We’ve had a long partnership with Playhouse on the Square — pretty much every year there’s a play that connects to our themes. We’ve partnered with the National Civil Rights Museum, where we did a series last year with talks connected to one of their initiatives. We commissioned the Upstanders mural across from the museum, which was in partnership with the UrbanArt Commission. We wanted to get people talking about proactive, positive examples in the past of how people were upstanders, and the different ways that you can do that. The fact that people have done it in very difficult times allows us to have hope, and it gives us examples to move forward.
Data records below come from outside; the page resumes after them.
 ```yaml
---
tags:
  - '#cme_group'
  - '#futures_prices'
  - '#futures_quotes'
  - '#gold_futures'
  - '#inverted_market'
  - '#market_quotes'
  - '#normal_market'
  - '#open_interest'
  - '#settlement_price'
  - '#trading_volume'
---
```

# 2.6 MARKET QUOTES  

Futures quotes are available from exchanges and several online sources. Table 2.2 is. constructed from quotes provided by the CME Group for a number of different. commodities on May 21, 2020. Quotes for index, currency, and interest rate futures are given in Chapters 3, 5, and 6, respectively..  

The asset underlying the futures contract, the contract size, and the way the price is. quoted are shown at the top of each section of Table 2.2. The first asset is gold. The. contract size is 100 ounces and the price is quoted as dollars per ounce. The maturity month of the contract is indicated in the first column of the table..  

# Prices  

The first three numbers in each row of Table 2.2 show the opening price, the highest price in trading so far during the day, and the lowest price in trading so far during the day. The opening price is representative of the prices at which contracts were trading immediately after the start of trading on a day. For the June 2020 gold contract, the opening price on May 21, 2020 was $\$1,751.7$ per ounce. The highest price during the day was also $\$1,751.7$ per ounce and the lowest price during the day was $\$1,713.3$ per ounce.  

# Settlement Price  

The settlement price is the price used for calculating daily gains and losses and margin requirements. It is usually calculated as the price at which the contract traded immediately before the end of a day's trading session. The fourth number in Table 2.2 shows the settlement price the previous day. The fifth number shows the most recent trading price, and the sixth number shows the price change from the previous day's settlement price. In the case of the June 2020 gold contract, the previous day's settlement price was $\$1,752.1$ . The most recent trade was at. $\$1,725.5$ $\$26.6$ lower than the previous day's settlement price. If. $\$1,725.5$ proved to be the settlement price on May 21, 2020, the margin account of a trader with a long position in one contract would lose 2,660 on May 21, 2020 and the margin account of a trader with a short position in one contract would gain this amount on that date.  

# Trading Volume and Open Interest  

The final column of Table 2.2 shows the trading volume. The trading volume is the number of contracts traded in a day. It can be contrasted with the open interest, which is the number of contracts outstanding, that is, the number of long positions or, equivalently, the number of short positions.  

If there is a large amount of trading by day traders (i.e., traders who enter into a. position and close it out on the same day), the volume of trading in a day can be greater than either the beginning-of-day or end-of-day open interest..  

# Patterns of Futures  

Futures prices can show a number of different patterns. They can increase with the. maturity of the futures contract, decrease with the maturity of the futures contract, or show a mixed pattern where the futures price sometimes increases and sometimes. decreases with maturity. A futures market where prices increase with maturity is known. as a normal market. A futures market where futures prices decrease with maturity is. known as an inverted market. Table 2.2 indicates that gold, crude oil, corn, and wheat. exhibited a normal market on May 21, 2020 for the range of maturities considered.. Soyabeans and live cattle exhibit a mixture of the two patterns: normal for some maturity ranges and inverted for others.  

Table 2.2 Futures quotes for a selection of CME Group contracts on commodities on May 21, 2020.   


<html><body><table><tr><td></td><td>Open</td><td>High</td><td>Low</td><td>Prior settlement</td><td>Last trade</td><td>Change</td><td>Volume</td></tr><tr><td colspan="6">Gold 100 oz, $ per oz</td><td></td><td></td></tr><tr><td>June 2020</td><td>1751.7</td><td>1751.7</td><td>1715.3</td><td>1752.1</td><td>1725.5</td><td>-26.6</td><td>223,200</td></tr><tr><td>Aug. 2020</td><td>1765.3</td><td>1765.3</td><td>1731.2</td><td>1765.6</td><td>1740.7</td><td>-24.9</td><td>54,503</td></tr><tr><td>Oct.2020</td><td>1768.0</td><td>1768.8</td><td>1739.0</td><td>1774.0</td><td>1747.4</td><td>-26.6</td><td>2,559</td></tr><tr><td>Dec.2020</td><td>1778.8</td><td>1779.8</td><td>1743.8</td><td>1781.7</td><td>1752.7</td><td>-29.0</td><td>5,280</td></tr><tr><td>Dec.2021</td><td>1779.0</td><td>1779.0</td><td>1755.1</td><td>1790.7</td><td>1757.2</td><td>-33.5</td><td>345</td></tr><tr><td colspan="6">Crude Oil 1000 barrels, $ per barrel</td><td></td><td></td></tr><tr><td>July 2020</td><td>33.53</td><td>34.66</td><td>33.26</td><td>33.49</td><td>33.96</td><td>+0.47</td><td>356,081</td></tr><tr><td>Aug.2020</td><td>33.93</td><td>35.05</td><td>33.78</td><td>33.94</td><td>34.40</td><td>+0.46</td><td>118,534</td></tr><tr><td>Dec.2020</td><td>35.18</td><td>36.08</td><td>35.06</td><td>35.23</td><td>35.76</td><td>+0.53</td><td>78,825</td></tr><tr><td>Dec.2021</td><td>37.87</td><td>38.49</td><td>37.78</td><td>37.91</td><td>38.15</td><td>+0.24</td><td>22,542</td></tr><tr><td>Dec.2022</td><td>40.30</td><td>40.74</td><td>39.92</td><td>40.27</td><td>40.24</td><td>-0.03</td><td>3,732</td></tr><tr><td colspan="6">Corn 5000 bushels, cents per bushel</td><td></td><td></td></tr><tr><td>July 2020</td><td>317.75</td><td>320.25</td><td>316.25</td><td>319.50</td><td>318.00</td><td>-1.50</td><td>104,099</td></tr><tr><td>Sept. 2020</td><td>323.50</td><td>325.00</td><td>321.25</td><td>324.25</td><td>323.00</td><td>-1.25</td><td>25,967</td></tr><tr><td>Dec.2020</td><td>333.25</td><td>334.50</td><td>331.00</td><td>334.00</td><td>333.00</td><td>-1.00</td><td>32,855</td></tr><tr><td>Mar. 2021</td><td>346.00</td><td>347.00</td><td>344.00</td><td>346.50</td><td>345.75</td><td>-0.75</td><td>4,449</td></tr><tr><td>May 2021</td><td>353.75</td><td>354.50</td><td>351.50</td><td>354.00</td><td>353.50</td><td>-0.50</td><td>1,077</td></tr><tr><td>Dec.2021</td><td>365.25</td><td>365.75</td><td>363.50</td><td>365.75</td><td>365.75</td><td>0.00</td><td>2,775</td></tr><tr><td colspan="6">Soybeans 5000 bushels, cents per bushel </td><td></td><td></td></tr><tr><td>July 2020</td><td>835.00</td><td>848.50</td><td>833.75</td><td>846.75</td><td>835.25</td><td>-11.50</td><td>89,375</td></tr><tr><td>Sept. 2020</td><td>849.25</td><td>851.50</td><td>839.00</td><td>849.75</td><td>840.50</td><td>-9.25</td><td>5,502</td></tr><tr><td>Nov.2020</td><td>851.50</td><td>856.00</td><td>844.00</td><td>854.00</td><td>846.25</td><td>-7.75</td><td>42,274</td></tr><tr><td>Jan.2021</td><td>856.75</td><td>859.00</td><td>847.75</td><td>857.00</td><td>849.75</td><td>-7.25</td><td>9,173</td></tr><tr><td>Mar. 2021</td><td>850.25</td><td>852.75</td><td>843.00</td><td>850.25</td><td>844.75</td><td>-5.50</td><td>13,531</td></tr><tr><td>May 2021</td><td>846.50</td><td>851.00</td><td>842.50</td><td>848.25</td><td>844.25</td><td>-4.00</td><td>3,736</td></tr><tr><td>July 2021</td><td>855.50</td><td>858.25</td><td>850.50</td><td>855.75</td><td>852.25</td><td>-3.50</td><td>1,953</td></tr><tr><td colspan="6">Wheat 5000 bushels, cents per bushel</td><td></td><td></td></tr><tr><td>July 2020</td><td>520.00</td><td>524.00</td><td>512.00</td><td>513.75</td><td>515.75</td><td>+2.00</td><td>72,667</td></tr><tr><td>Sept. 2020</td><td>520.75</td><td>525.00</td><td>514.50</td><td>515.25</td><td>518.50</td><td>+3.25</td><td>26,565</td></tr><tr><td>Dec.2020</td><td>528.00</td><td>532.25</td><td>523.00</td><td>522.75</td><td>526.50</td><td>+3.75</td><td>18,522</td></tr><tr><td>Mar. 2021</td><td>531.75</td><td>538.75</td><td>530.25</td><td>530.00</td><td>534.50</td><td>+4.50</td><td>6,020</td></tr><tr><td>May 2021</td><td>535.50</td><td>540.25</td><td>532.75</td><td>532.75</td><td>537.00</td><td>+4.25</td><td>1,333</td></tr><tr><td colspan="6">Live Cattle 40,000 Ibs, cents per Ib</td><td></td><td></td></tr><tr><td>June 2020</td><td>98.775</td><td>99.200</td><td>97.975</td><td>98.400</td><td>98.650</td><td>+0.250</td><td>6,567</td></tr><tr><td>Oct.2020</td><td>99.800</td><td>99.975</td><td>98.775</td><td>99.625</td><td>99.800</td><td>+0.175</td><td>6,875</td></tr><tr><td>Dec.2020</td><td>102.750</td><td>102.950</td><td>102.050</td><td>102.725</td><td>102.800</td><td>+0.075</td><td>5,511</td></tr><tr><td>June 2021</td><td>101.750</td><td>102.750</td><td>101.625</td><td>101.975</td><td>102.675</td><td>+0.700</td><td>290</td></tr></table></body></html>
Those are the kinds of conversations that we want to promote.
What’s the relationship between the international organization and the local chapter?
All of our infrastructure is in Boston — human resources, administration, all that, and it really helps us. They create our website, the curriculum, and content, so that allows the staff here on the ground to make relationships in the community and do the program work. We obviously have a great community of people that we work with and many things that the organization has adopted were piloted here in Memphis.
What does the future hold for Facing History and Ourselves?
We’re in it for the long haul. I think about young people and they’re always going to need this kind of education, and they all deserve it. Our vision is that every student in Memphis has access to Facing History, not just for the individual student, but for the impact it can have on our community. What keeps me up at night is thinking about whether our kids will continue to be at risk for being marginalized or victimized, or harmed because of their color or their sexual orientation, or where they were born, or their religion. Facing History is a way to help them become empowered, but also for their peers and all of us to understand why we need to support each other.
It’s also so critical right now to keep kids from being lured into hate, and so we’re at an important time, I think, in our country, and we have to continue to give kids this opportunity to develop empathy, to develop their critical thinking, and to develop their voice. I’m just grateful that we are here and able to do that work, and we wouldn’t be able to do it without all the people that helped us get to where we are today. I mean, it’s 25 years of one person at a time, building where we are, and we’re really proud of it, and we’re really excited about our future.